(Stored data)
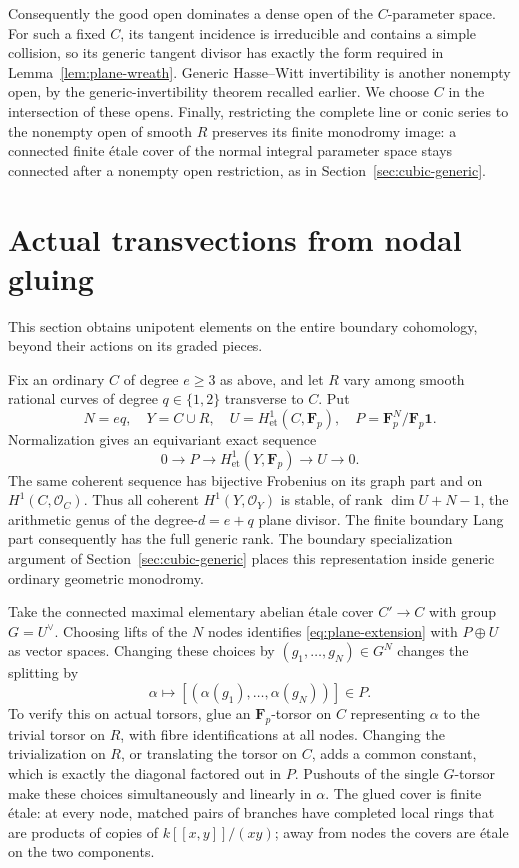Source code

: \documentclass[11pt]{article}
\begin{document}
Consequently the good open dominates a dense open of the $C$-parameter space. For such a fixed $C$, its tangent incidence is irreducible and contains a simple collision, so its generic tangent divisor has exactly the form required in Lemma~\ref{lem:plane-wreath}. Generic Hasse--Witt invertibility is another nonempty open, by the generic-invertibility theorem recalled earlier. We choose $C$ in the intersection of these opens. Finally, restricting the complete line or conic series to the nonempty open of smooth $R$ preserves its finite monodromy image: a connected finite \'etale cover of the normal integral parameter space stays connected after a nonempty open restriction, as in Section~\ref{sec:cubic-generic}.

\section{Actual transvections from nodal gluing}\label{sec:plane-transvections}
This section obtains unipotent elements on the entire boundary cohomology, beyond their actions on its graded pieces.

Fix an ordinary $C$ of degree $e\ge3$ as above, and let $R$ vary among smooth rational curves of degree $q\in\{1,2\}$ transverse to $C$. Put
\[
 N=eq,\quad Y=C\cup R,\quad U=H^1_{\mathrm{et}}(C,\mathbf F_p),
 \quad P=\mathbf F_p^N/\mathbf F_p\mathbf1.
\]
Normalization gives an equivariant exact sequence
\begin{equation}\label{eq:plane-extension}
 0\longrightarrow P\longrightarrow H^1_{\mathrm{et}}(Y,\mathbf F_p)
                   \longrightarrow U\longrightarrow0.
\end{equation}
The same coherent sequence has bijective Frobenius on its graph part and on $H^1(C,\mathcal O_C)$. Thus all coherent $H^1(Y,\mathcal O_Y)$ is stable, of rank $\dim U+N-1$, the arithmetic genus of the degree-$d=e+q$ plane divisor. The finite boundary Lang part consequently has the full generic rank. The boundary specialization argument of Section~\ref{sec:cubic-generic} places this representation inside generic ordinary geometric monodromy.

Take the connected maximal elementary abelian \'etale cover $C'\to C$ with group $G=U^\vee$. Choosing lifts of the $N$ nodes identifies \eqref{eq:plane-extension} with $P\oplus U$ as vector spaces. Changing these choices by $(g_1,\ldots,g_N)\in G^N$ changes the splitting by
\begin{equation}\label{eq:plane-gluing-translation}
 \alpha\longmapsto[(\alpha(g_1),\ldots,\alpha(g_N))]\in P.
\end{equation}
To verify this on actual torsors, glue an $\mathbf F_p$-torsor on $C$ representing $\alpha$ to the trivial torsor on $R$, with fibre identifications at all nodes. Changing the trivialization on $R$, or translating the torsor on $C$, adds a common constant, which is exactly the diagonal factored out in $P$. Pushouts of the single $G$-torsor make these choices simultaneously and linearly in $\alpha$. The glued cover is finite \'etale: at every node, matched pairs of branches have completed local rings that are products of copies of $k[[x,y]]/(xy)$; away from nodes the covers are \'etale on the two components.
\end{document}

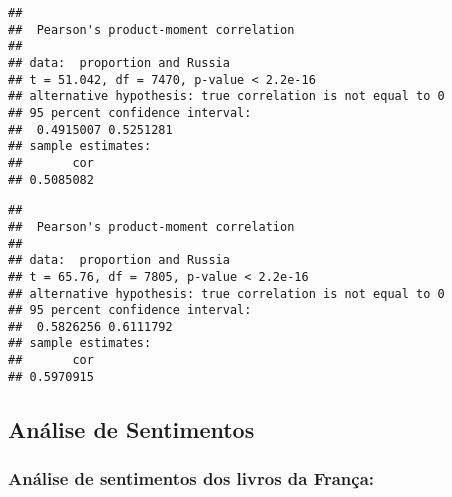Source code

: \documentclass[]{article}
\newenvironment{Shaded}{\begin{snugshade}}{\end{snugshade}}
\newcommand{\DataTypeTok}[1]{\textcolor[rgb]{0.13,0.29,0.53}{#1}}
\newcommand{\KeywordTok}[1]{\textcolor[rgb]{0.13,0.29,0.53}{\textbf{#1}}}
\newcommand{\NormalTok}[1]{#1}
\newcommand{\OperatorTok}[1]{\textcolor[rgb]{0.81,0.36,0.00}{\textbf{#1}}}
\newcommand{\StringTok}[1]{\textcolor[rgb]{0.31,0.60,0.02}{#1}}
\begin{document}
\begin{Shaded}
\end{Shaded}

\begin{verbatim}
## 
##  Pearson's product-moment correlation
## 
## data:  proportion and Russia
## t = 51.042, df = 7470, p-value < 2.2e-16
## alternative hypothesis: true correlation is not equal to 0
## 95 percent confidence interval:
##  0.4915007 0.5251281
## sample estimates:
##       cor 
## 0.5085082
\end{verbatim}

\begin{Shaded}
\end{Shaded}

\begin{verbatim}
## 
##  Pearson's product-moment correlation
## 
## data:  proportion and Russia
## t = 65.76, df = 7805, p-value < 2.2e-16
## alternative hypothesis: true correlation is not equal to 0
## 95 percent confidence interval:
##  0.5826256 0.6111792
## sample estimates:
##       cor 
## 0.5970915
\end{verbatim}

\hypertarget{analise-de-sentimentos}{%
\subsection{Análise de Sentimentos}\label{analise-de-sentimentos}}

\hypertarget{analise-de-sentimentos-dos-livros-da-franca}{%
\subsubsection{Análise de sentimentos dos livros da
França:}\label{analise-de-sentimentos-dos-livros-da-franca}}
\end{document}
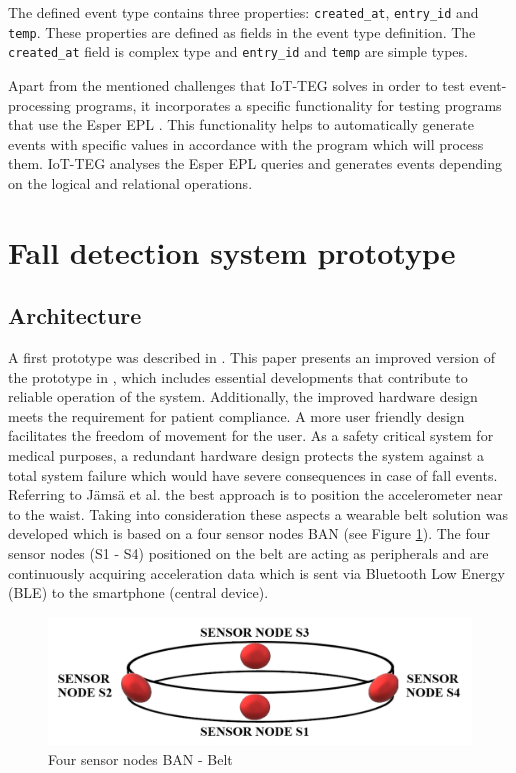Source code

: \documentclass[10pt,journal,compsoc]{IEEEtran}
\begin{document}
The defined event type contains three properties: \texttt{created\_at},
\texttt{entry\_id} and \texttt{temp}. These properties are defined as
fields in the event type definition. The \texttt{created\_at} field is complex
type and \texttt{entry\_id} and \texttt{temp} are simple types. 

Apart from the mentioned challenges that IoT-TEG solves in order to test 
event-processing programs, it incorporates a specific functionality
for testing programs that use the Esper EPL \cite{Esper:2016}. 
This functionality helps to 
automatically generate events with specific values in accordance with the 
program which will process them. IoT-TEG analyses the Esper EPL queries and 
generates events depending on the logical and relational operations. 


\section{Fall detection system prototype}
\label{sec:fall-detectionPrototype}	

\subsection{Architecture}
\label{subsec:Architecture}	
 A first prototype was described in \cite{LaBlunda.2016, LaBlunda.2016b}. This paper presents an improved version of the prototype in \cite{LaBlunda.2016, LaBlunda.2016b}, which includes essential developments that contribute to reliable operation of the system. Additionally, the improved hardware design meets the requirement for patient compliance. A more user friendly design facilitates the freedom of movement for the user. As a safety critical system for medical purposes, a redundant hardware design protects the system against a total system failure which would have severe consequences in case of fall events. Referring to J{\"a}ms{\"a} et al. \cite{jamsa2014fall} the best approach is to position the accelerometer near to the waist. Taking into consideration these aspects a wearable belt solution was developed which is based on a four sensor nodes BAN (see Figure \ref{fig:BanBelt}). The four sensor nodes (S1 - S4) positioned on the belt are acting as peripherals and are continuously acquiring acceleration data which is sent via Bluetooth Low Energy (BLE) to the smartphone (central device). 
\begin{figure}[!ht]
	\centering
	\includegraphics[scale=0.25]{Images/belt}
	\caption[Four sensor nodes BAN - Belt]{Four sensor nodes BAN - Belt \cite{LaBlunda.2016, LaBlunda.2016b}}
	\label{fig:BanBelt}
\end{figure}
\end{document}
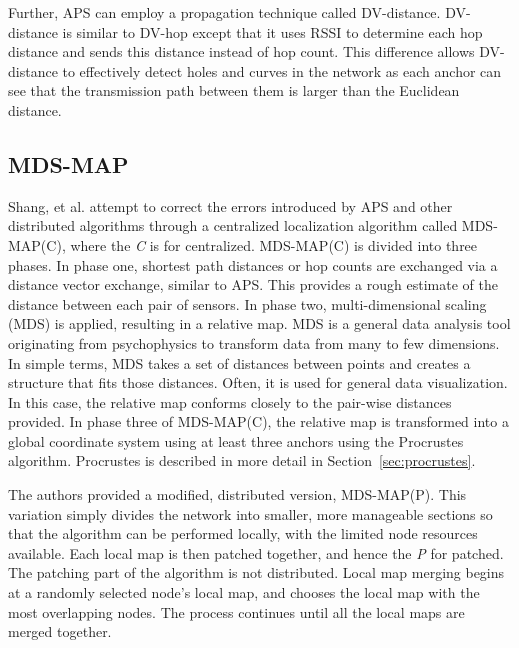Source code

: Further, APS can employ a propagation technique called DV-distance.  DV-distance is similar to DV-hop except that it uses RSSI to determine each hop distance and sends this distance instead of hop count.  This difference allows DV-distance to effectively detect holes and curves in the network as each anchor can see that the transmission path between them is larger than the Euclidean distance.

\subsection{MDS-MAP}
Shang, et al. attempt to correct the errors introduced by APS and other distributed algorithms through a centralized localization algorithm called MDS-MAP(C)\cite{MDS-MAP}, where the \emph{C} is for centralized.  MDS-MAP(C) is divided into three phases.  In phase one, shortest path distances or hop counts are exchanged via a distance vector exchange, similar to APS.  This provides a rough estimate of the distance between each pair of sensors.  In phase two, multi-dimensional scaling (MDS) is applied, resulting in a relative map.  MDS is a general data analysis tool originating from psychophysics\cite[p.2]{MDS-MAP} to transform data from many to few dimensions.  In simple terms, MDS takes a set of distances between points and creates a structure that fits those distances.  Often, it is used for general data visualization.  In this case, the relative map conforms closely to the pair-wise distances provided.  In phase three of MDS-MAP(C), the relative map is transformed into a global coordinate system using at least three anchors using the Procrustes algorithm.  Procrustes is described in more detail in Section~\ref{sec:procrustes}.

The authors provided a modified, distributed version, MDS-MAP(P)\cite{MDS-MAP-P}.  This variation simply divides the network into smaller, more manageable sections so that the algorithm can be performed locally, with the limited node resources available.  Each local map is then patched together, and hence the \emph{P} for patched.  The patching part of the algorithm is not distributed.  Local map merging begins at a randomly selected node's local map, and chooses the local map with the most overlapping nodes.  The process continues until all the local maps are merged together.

■ **YOUR INSTRUCTIONS**:
Wherever the word "textcolor" appears in the records above, copy that line.

■ **TASK OUTPUT**:
\newcommand{\DataTypeTok}[1]{\textcolor[rgb]{0.13,0.29,0.53}{#1}}
\newcommand{\KeywordTok}[1]{\textcolor[rgb]{0.13,0.29,0.53}{\textbf{#1}}}
\newcommand{\OperatorTok}[1]{\textcolor[rgb]{0.81,0.36,0.00}{\textbf{#1}}}
\newcommand{\StringTok}[1]{\textcolor[rgb]{0.31,0.60,0.02}{#1}}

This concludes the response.